Most Efficient Conversion of Integer Value to Floating Point Value

Note this is not a question about casting.

I am curious as to the most efficient way to take an integer value and convert it to a floating point so that the whole numbers become fractional numbers.

To illustrate, I want to convert any number from 99999 to 0.99999. So if the value is 7 I want the output to be 0.7. If the value is 8412223, I want the output to be 0.8412223

Is there some "magic" bit-oriented operation that can achieve this or will it take a brute-force method (for example determine the number of digits in the value and then divide by an equivalent power of 10).

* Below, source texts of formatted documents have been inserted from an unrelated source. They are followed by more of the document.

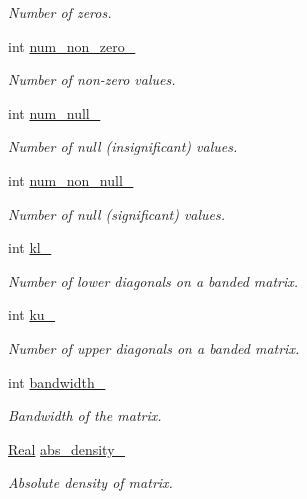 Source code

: \begin{DoxyCompactItemize}
\begin{DoxyCompactList}\small\item\em Number of zeros. \end{DoxyCompactList}\item 
int \hyperlink{classmtk_1_1Matrix_a064d611ebb949858441180d6ff2acaee}{num\+\_\+non\+\_\+zero\+\_\+}
\begin{DoxyCompactList}\small\item\em Number of non-\/zero values. \end{DoxyCompactList}\item 
int \hyperlink{classmtk_1_1Matrix_aec5bf3cd2e62d7a38412e1dca35cf822}{num\+\_\+null\+\_\+}
\begin{DoxyCompactList}\small\item\em Number of null (insignificant) values. \end{DoxyCompactList}\item 
int \hyperlink{classmtk_1_1Matrix_a32d782bd784bea3bb3e5fd55a583b4b7}{num\+\_\+non\+\_\+null\+\_\+}
\begin{DoxyCompactList}\small\item\em Number of null (significant) values. \end{DoxyCompactList}\item 
int \hyperlink{classmtk_1_1Matrix_a45c2498d0b6d515c72c2e631508acd7d}{kl\+\_\+}
\begin{DoxyCompactList}\small\item\em Number of lower diagonals on a banded matrix. \end{DoxyCompactList}\item 
int \hyperlink{classmtk_1_1Matrix_afdb4436c4c4c6deaed608a06026179c9}{ku\+\_\+}
\begin{DoxyCompactList}\small\item\em Number of upper diagonals on a banded matrix. \end{DoxyCompactList}\item 
int \hyperlink{classmtk_1_1Matrix_a892449ddacb81d089818967e65979786}{bandwidth\+\_\+}
\begin{DoxyCompactList}\small\item\em Bandwidth of the matrix. \end{DoxyCompactList}\item 
\hyperlink{group__c01-roots_gac080bbbf5cbb5502c9f00405f894857d}{Real} \hyperlink{classmtk_1_1Matrix_abdf2ac1bbb6c4432cb7caf06e4ca0f26}{abs\+\_\+density\+\_\+}
\begin{DoxyCompactList}\small\item\em Absolute density of matrix. \end{DoxyCompactList}\item 

\end{DoxyCompactItemize}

Any insights will be greatly appreciated. Thanks

Answers

  • Answer ✓

    I doubt it's efficient, but this may serve for now: :-\"

    // forum.Processing.org/two/discussion/14169/
    // most-efficient-conversion-of-integer-value-to-floating-point-value
    
    // GoToLoop (2015-Dec-28)
    
    void setup() {
      println(becomeDecimal(99999));
      println(becomeDecimal(7));
      println(becomeDecimal(8412223));
      exit();
    }
    
    static final float becomeDecimal(int n) {
      return float("." + n);
    }
    
  • Ah, so the gist of what you are suggesting is to create a function that converts the number to a string and adds as a prefix to the string a decimal point and then converts that to a float.

    That is brilliantly simple. Thank you.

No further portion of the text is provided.